*Material for this task:*
========================
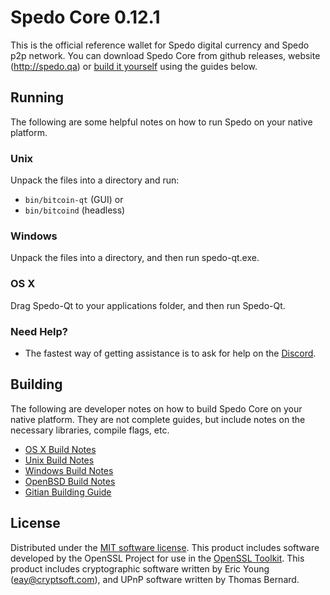 Spedo Core 0.12.1
=====================

This is the official reference wallet for Spedo digital currency and Spedo p2p network. You can download Spedo Core from github releases, website (http://spedo.qa) or [build it yourself](#building) using the guides below.

Running
---------------------
The following are some helpful notes on how to run Spedo on your native platform.

### Unix

Unpack the files into a directory and run:

- `bin/bitcoin-qt` (GUI) or
- `bin/bitcoind` (headless)

### Windows

Unpack the files into a directory, and then run spedo-qt.exe.

### OS X

Drag Spedo-Qt to your applications folder, and then run Spedo-Qt.

### Need Help?

* The fastest way of getting assistance is to ask for help on the [Discord](https://discord.gg/3A7JfsB).

Building
---------------------
The following are developer notes on how to build Spedo Core on your native platform. They are not complete guides, but include notes on the necessary libraries, compile flags, etc.

- [OS X Build Notes](build-osx.md)
- [Unix Build Notes](build-unix.md)
- [Windows Build Notes](build-windows.md)
- [OpenBSD Build Notes](build-openbsd.md)
- [Gitian Building Guide](gitian-building.md)

License
---------------------
Distributed under the [MIT software license](http://www.opensource.org/licenses/mit-license.php).
This product includes software developed by the OpenSSL Project for use in the [OpenSSL Toolkit](https://www.openssl.org/). This product includes
cryptographic software written by Eric Young ([eay@cryptsoft.com](mailto:eay@cryptsoft.com)), and UPnP software written by Thomas Bernard.
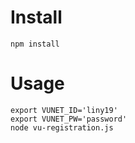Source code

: Install
==

    npm install

Usage
==

    export VUNET_ID='liny19'
    export VUNET_PW='password'
    node vu-registration.js
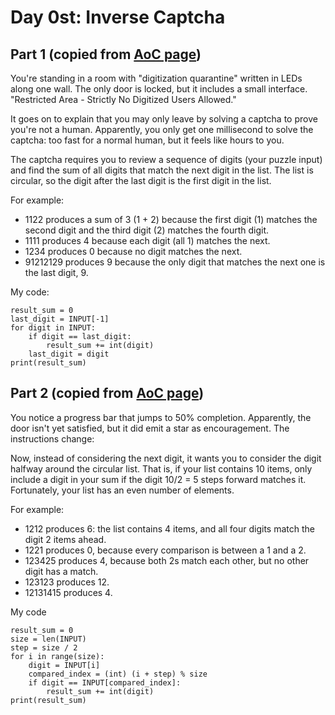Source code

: # Day 0st: Inverse Captcha

Part 1 (copied from [AoC page](http://adventofcode.com/2017/day/1))
------
You're standing in a room with "digitization quarantine" written in LEDs along one wall. The only door is locked, but it includes a small interface. "Restricted Area - Strictly No Digitized Users Allowed."

It goes on to explain that you may only leave by solving a captcha to prove you're not a human. Apparently, you only get one millisecond to solve the captcha: too fast for a normal human, but it feels like hours to you.

The captcha requires you to review a sequence of digits (your puzzle input) and find the sum of all digits that match the next digit in the list. The list is circular, so the digit after the last digit is the first digit in the list.

For example:

 - 1122 produces a sum of 3 (1 + 2) because the first digit (1) matches the second digit and the third digit (2) matches the fourth digit.
 - 1111 produces 4 because each digit (all 1) matches the next.
 - 1234 produces 0 because no digit matches the next.
 - 91212129 produces 9 because the only digit that matches the next one is the last digit, 9.

My code:

    result_sum = 0
    last_digit = INPUT[-1]
    for digit in INPUT:
        if digit == last_digit:
            result_sum += int(digit)
        last_digit = digit
    print(result_sum)

Part 2 (copied from [AoC page](http://adventofcode.com/2017/day/1))
------
You notice a progress bar that jumps to 50% completion. Apparently, the door isn't yet satisfied, but it did emit a star as encouragement. The instructions change:

Now, instead of considering the next digit, it wants you to consider the digit halfway around the circular list. That is, if your list contains 10 items, only include a digit in your sum if the digit 10/2 = 5 steps forward matches it. Fortunately, your list has an even number of elements.

For example:

 - 1212 produces 6: the list contains 4 items, and all four digits match the digit 2 items ahead.
 - 1221 produces 0, because every comparison is between a 1 and a 2.
 - 123425 produces 4, because both 2s match each other, but no other digit has a match.
 - 123123 produces 12.
 - 12131415 produces 4.

My code

    result_sum = 0
    size = len(INPUT)
    step = size / 2
    for i in range(size):
        digit = INPUT[i]
        compared_index = (int) (i + step) % size
        if digit == INPUT[compared_index]:
            result_sum += int(digit)
    print(result_sum)
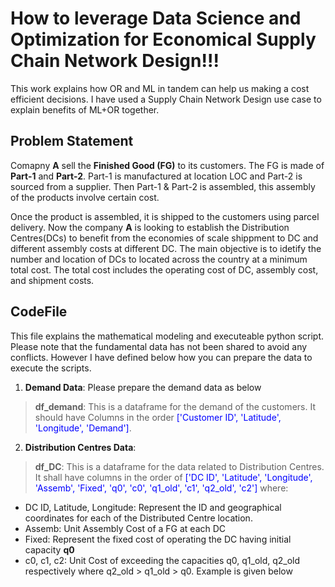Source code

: # How to leverage Data Science and Optimization for Economical Supply Chain Network Design!!!
This work explains how OR and ML in tandem can help us making a cost efficient decisions. I have used a Supply Chain Network Design use case to explain benefits of ML+OR together.

## Problem Statement
Comapny __A__ sell the __Finished Good (FG)__ to its customers. The FG is made of __Part-1__ and __Part-2__. Part-1 is manufactured at location LOC and Part-2 is sourced from a supplier. Then Part-1 & Part-2 is assembled, this assembly of the products involve certain cost.
<br>


Once the product is assembled, it is shipped to the customers using parcel delivery. Now the company __A__ is looking to establish the Distribution Centres(DCs) to benefit from the economies of scale shippment to DC and different assembly costs at different DC. The main objective is to idetify the number and location of DCs to located across the country at a minimum total cost. The total cost includes the operating cost of DC, assembly cost, and shipment costs.

## CodeFile
This file explains the mathematical modeling and executeable python script. Please note that the fundamental data has not been shared to avoid any conflicts. However I have defined below how you can prepare the data to execute the scripts.


1. __Demand Data__: Please prepare the demand data as below
 > __df_demand__: This is a dataframe for the demand of the customers. It should have Columns in the order <font color=blue>['Customer ID', 'Latitude', 'Longitude', 'Demand']</font>.

2. __Distribution Centres Data__:
 > __df_DC__: This is a dataframe for the data related to Distribution Centres. It shall have columns in the order of <font color=blue>['DC ID', 'Latitude', 'Longitude', 'Assemb', 'Fixed', 'q0', 'c0', 'q1_old', 'c1', 'q2_old', 'c2']</font>  where:
   * DC ID, Latitude, Longitude: Represent the ID and geographical coordinates for each of the Distributed Centre location.
   * Assemb: Unit Assembly Cost of a FG at each DC
   * Fixed: Represent the fixed cost of operating the DC having initial capacity __q0__
   * c0, c1, c2: Unit Cost of exceeding the capacities q0, q1_old, q2_old respectively where q2_old > q1_old > q0. Example is given below
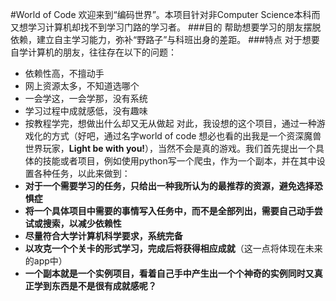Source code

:#World of Code
欢迎来到“编码世界”。本项目针对非Computer Science本科而又想学习计算机却找不到学习门路的学习者。
###目的
帮助想要学习的朋友摆脱依赖，建立自主学习能力，弥补“野路子”与科班出身的差距。
###特点
对于想要自学计算机的朋友，往往存在以下的问题：
*	依赖性高，不擅动手
*	网上资源太多，不知道选哪个
*	一会学这，一会学那，没有系统
*	学习过程中成就感低，没有趣味
*	按教程学完，想做出什么却又无从做起
对此，我设想的这个项目，通过一种游戏化的方式（好吧，通过名字world of code 想必也看的出我是一个资深魔兽世界玩家，**Light be with you!**），当然不会是真的游戏。我们首先提出一个具体的技能或者项目，例如使用python写一个爬虫，作为一个副本，并在其中设置各种任务，以此来做到：
*	**对于一个需要学习的任务，只给出一种我所认为的最推荐的资源，避免选择恐惧症**
*	**将一个具体项目中需要的事情写入任务中，而不是全部列出，需要自己动手尝试或搜索，以减少依赖性**
*	**尽量符合大学计算机科学要求，系统完备**
*	**以攻克一个个关卡的形式学习，完成后将获得相应成就**（这一点将体现在未来的app中）
*	**一个副本就是一个实例项目，看着自己手中产生出一个个神奇的实例同时又真正学到东西是不是很有成就感呢？**
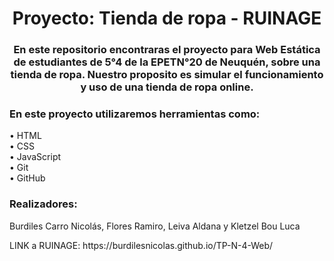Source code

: <h1 align="center">Proyecto: Tienda de ropa - RUINAGE</h1>
<h3 align="center">En este repositorio encontraras el proyecto para Web Estática de estudiantes de 5°4 de la EPETN°20 de Neuquén, sobre una tienda de ropa. Nuestro proposito es simular el funcionamiento y uso de una tienda de ropa online.</h3>
<h3 align="left">En este proyecto utilizaremos herramientas como:</h3>
<p aling="left">
•	HTML <br>
•	CSS <br>
•	JavaScript <br>
•	Git <br>
•	GitHub <br>
</p>
<h3 align="left">Realizadores:</h3>
<p align="left">Burdiles Carro Nicolás, Flores Ramiro, Leiva Aldana y Kletzel Bou Luca </p>
<p align="left"> LINK a RUINAGE: https://burdilesnicolas.github.io/TP-N-4-Web/ </p>
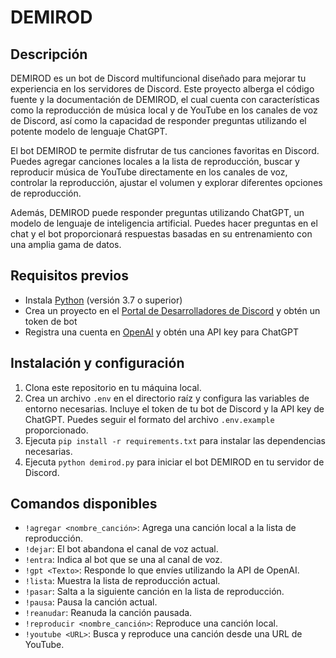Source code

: # DEMIROD

## Descripción

DEMIROD es un bot de Discord multifuncional diseñado para mejorar tu experiencia en los servidores de Discord. Este proyecto alberga el código fuente y la documentación de DEMIROD, el cual cuenta con características como la reproducción de música local y de YouTube en los canales de voz de Discord, así como la capacidad de responder preguntas utilizando el potente modelo de lenguaje ChatGPT.

El bot DEMIROD te permite disfrutar de tus canciones favoritas en Discord. Puedes agregar canciones locales a la lista de reproducción, buscar y reproducir música de YouTube directamente en los canales de voz, controlar la reproducción, ajustar el volumen y explorar diferentes opciones de reproducción.

Además, DEMIROD puede responder preguntas utilizando ChatGPT, un modelo de lenguaje de inteligencia artificial. Puedes hacer preguntas en el chat y el bot proporcionará respuestas basadas en su entrenamiento con una amplia gama de datos.

## Requisitos previos

* Instala [Python](https://www.python.org/) (versión 3.7 o superior)
* Crea un proyecto en el [Portal de Desarrolladores de Discord](https://discord.com/developers/applications) y obtén un token de bot
* Registra una cuenta en [OpenAI](https://openai.com) y obtén una API key para ChatGPT

## Instalación y configuración

1. Clona este repositorio en tu máquina local.
2. Crea un archivo `.env` en el directorio raíz y configura las variables de entorno necesarias. Incluye el token de tu bot de Discord y la API key de ChatGPT. Puedes seguir el formato del archivo `.env.example` proporcionado.
3. Ejecuta `pip install -r requirements.txt` para instalar las dependencias necesarias.
4. Ejecuta `python demirod.py` para iniciar el bot DEMIROD en tu servidor de Discord.

## Comandos disponibles

* `!agregar <nombre_canción>`: Agrega una canción local a la lista de reproducción.
* `!dejar`: El bot abandona el canal de voz actual.
* `!entra`: Indica al bot que se una al canal de voz.
* `!gpt <Texto>`: Responde lo que envíes utilizando la API de OpenAI.
* `!lista`: Muestra la lista de reproducción actual.
* `!pasar`: Salta a la siguiente canción en la lista de reproducción.
* `!pausa`: Pausa la canción actual.
* `!reanudar`: Reanuda la canción pausada.
* `!reproducir <nombre_canción>`: Reproduce una canción local.
* `!youtube <URL>`: Busca y reproduce una canción desde una URL de YouTube.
========================
*What the task requires:*
Every line in the records that holds the word "Latitude" should be copied into the answer.

*Task answer:*
 > __df_demand__: This is a dataframe for the demand of the customers. It should have Columns in the order <font color=blue>['Customer ID', 'Latitude', 'Longitude', 'Demand']</font>.
 > __df_DC__: This is a dataframe for the data related to Distribution Centres. It shall have columns in the order of <font color=blue>['DC ID', 'Latitude', 'Longitude', 'Assemb', 'Fixed', 'q0', 'c0', 'q1_old', 'c1', 'q2_old', 'c2']</font>  where:
   * DC ID, Latitude, Longitude: Represent the ID and geographical coordinates for each of the Distributed Centre location.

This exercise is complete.